* **TASK DESCRIPTION**
Go over the lines below, and when one contains the word "criteria", copy it.

* **Items from a data source**
- - -

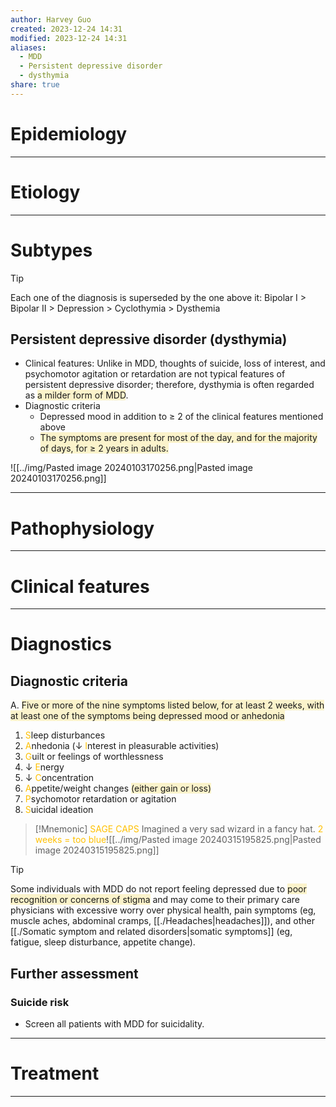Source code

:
 ```yaml
---
author: Harvey Guo
created: 2023-12-24 14:31
modified: 2023-12-24 14:31
aliases:
  - MDD
  - Persistent depressive disorder
  - dysthymia
share: true
---
```

# Epidemiology


---
# Etiology


---
# Subtypes
>[!tip] 
>Each one of the diagnosis is superseded by the one above it: Bipolar I > Bipolar II > Depression > Cyclothymia > Dysthemia
## Persistent depressive disorder (dysthymia)
- Clinical features: Unlike in MDD, thoughts of suicide, loss of interest, and psychomotor agitation or retardation are not typical features of persistent depressive disorder; therefore, dysthymia is often regarded as <span style="background:rgba(240, 200, 0, 0.2)">a milder form of MDD</span>.
- Diagnostic criteria
	- Depressed mood in addition to ≥ 2 of the clinical features mentioned above
	- <span style="background:rgba(240, 200, 0, 0.2)">The symptoms are present for most of the day, and for the majority of days, for ≥ 2 years in adults.</span>

![[../img/Pasted image 20240103170256.png|Pasted image 20240103170256.png]]

---
# Pathophysiology


---
# Clinical features


---
# Diagnostics
## Diagnostic criteria
A. <span style="background:rgba(240, 200, 0, 0.2)">Five or more of the nine symptoms listed below, for at least 2 weeks, with at least one of the symptoms being depressed mood or anhedonia</span>
1. <font color="#ffc000">S</font>leep disturbances
2. <font color="#ffc000">A</font>nhedonia (↓ <font color="#ffc000">I</font>nterest in pleasurable activities)
3. <font color="#ffc000">G</font>uilt or feelings of worthlessness
4. ↓ <font color="#ffc000">E</font>nergy
5. ↓ <font color="#ffc000">C</font>oncentration
6. <font color="#ffc000">A</font>ppetite/weight changes <span style="background:rgba(240, 200, 0, 0.2)">(either gain or loss)</span>
7. <font color="#ffc000">P</font>sychomotor retardation or agitation
8. <font color="#ffc000">S</font>uicidal ideation

>[!Mnemonic] 
><font color="#ffc000">SAGE CAPS</font>
>Imagined a very sad wizard in a fancy hat.
><font color="#ffc000">2 weeks = too blue</font>![[../img/Pasted image 20240315195825.png|Pasted image 20240315195825.png]]

>[!tip] 
>Some individuals with MDD do not report feeling depressed due to <span style="background:rgba(240, 200, 0, 0.2)">poor recognition or concerns of stigma</span> and may come to their primary care physicians with excessive worry over physical health, pain symptoms (eg, muscle aches, abdominal cramps, [[./Headaches|headaches]]), and other [[./Somatic symptom and related disorders|somatic symptoms]] (eg, fatigue, sleep disturbance, appetite change).
## Further assessment
### Suicide risk
- Screen all patients with MDD for suicidality.

---
# Treatment


---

- - -

* **THE COMPLETED TASK**
- Diagnostic criteria
## Diagnostic criteria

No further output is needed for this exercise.